To Build a Fire
By BetsyG
A few years ago, I was pitching ideas for the Coupling column in the Boston Globe Sunday magazine, and one of them was about what my kids are looking for in a guy for me. That was long enough ago that when I think about what that column was going to look like then and what it would look like now, it gives me a sense of the way my kids have grown up—and how very long it’s been that I’ve been single.
It’s closing in on ten years since my marriage broke up. My kids were 2, 8, and 10 back then; now two of them are essentially adults, and the third is entering adolescence. A lot has changed.
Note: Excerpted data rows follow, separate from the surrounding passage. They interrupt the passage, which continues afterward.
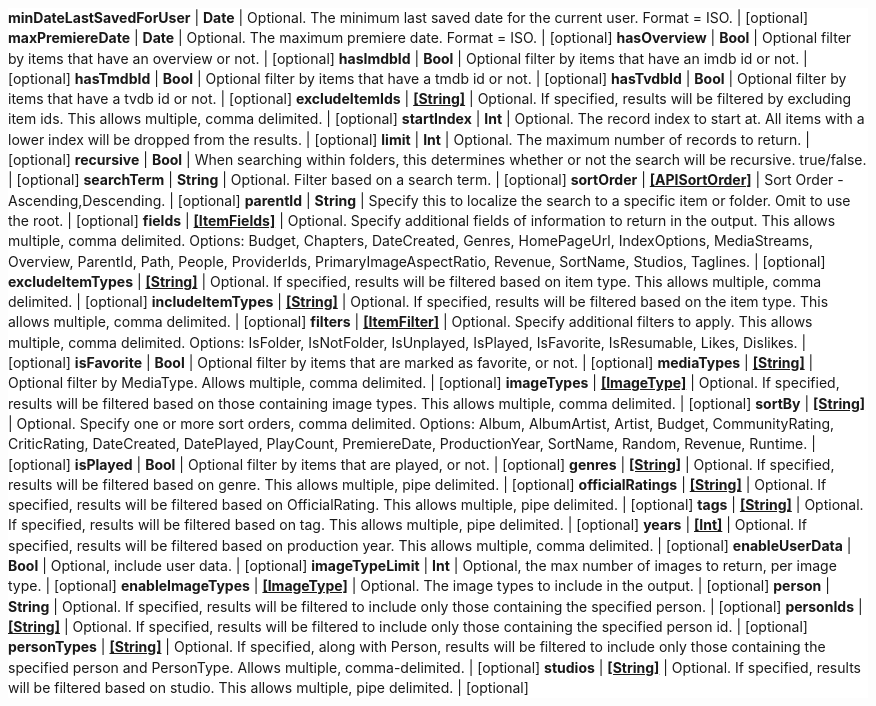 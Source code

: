  **minDateLastSavedForUser** | **Date** | Optional. The minimum last saved date for the current user. Format &#x3D; ISO. | [optional] 
 **maxPremiereDate** | **Date** | Optional. The maximum premiere date. Format &#x3D; ISO. | [optional] 
 **hasOverview** | **Bool** | Optional filter by items that have an overview or not. | [optional] 
 **hasImdbId** | **Bool** | Optional filter by items that have an imdb id or not. | [optional] 
 **hasTmdbId** | **Bool** | Optional filter by items that have a tmdb id or not. | [optional] 
 **hasTvdbId** | **Bool** | Optional filter by items that have a tvdb id or not. | [optional] 
 **excludeItemIds** | [**[String]**](String.md) | Optional. If specified, results will be filtered by excluding item ids. This allows multiple, comma delimited. | [optional] 
 **startIndex** | **Int** | Optional. The record index to start at. All items with a lower index will be dropped from the results. | [optional] 
 **limit** | **Int** | Optional. The maximum number of records to return. | [optional] 
 **recursive** | **Bool** | When searching within folders, this determines whether or not the search will be recursive. true/false. | [optional] 
 **searchTerm** | **String** | Optional. Filter based on a search term. | [optional] 
 **sortOrder** | [**[APISortOrder]**](APISortOrder.md) | Sort Order - Ascending,Descending. | [optional] 
 **parentId** | **String** | Specify this to localize the search to a specific item or folder. Omit to use the root. | [optional] 
 **fields** | [**[ItemFields]**](ItemFields.md) | Optional. Specify additional fields of information to return in the output. This allows multiple, comma delimited. Options: Budget, Chapters, DateCreated, Genres, HomePageUrl, IndexOptions, MediaStreams, Overview, ParentId, Path, People, ProviderIds, PrimaryImageAspectRatio, Revenue, SortName, Studios, Taglines. | [optional] 
 **excludeItemTypes** | [**[String]**](String.md) | Optional. If specified, results will be filtered based on item type. This allows multiple, comma delimited. | [optional] 
 **includeItemTypes** | [**[String]**](String.md) | Optional. If specified, results will be filtered based on the item type. This allows multiple, comma delimited. | [optional] 
 **filters** | [**[ItemFilter]**](ItemFilter.md) | Optional. Specify additional filters to apply. This allows multiple, comma delimited. Options: IsFolder, IsNotFolder, IsUnplayed, IsPlayed, IsFavorite, IsResumable, Likes, Dislikes. | [optional] 
 **isFavorite** | **Bool** | Optional filter by items that are marked as favorite, or not. | [optional] 
 **mediaTypes** | [**[String]**](String.md) | Optional filter by MediaType. Allows multiple, comma delimited. | [optional] 
 **imageTypes** | [**[ImageType]**](ImageType.md) | Optional. If specified, results will be filtered based on those containing image types. This allows multiple, comma delimited. | [optional] 
 **sortBy** | [**[String]**](String.md) | Optional. Specify one or more sort orders, comma delimited. Options: Album, AlbumArtist, Artist, Budget, CommunityRating, CriticRating, DateCreated, DatePlayed, PlayCount, PremiereDate, ProductionYear, SortName, Random, Revenue, Runtime. | [optional] 
 **isPlayed** | **Bool** | Optional filter by items that are played, or not. | [optional] 
 **genres** | [**[String]**](String.md) | Optional. If specified, results will be filtered based on genre. This allows multiple, pipe delimited. | [optional] 
 **officialRatings** | [**[String]**](String.md) | Optional. If specified, results will be filtered based on OfficialRating. This allows multiple, pipe delimited. | [optional] 
 **tags** | [**[String]**](String.md) | Optional. If specified, results will be filtered based on tag. This allows multiple, pipe delimited. | [optional] 
 **years** | [**[Int]**](Int.md) | Optional. If specified, results will be filtered based on production year. This allows multiple, comma delimited. | [optional] 
 **enableUserData** | **Bool** | Optional, include user data. | [optional] 
 **imageTypeLimit** | **Int** | Optional, the max number of images to return, per image type. | [optional] 
 **enableImageTypes** | [**[ImageType]**](ImageType.md) | Optional. The image types to include in the output. | [optional] 
 **person** | **String** | Optional. If specified, results will be filtered to include only those containing the specified person. | [optional] 
 **personIds** | [**[String]**](String.md) | Optional. If specified, results will be filtered to include only those containing the specified person id. | [optional] 
 **personTypes** | [**[String]**](String.md) | Optional. If specified, along with Person, results will be filtered to include only those containing the specified person and PersonType. Allows multiple, comma-delimited. | [optional] 
 **studios** | [**[String]**](String.md) | Optional. If specified, results will be filtered based on studio. This allows multiple, pipe delimited. | [optional]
In the early days, my little one could barely speak, let alone come up with an opinion on the men in my life. My older boys had very definite ideas, particularly Matthew, my middle son. When my friend Rick came over—at 28 to my 39, he really was just a friend—Matthew was immediately crazy for him…because he built a great fire in the fireplace. Even after Rick cancelled plans with us at the last minute for the second time—the pizza had already been delivered when he called from his cell phone saying he was too tired to come over—Matthew was completely forgiving. This is a kid who never forgave my one serious boyfriend for kissing me on the cheek when I greeted him at the door. But for years he asked why I wouldn’t go out with Rick, and he continually held him up as the gold standard of what a boyfriend should be: young, enthusiastic, and capable of collecting wood.
As the years went by and it became clear to the older boys that I likely wouldn’t settle down with any of the guys I was dating, they became less and less concerned about them. As long as the guy had a pleasant presence for as long as he was around, that was good enough for them. My little one, on the other hand, perhaps reeling from a step-parenting situation gone awry at his father’s house, or perhaps reaching the Oedipal stage, vehemently insisted that I not marry any of them, that a husband for me would be disadvantageous for him. Maybe he thought the guy would, say, allow him to eat only certain foods at certain times of the day. Stranger things have happened.
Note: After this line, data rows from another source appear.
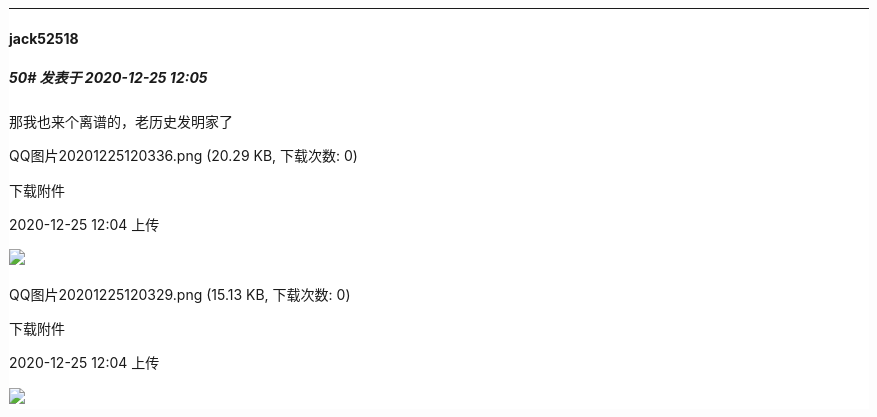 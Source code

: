




*****

####  jack52518  
##### 50#       发表于 2020-12-25 12:05




那我也来个离谱的，老历史发明家了






QQ图片20201225120336.png
(20.29 KB, 下载次数: 0)




下载附件


2020-12-25 12:04 上传









<img src="https://img.saraba1st.com/forum/202012/25/120435osfxffsr33qeer3q.png" referrerpolicy="no-referrer">









QQ图片20201225120329.png
(15.13 KB, 下载次数: 0)




下载附件


2020-12-25 12:04 上传









<img src="https://img.saraba1st.com/forum/202012/25/120435y2jj2ehi2upk3329.png" referrerpolicy="no-referrer">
But now—especially given that it’s been over a year since I last had a boyfriend, or a date for that matter—I think none of them cares who I bring home, perhaps because the threat of my actually dating anyone at all seems pretty lame. But I also think the older boys are at the point where their wish for my happiness is beginning to approach their wish for their own. Developmentally, they were bound to move out of the me-me-me phase, and anyhow, they’re not around so much that they’d be apt to sit by the fire with any of my friends, so who really cares, as long as the guy is good to me.
Even Alex, approaching his twelfth birthday, is beginning to see that I’m entitled to some happiness. Perhaps he’s still in the selfish stage, but he realizes that my happiness would have a positive impact on him. Or maybe he trusts me when I say that I would only marry someone who would make his life better and who I was sure would be good to him. But for now, he has me pretty much all to himself, and that’s really his ideal.
The point about what my kids want is pretty much moot, since I now see myself alone indefinitely. But maybe my kids were on to something back in those early days: finding someone who can light a fire seems like a very good idea indeed.
October 8th, 2009 at 7:01 am
Now that you’re thinking you’ll be alone indefinitely, you’re certain to meet someone…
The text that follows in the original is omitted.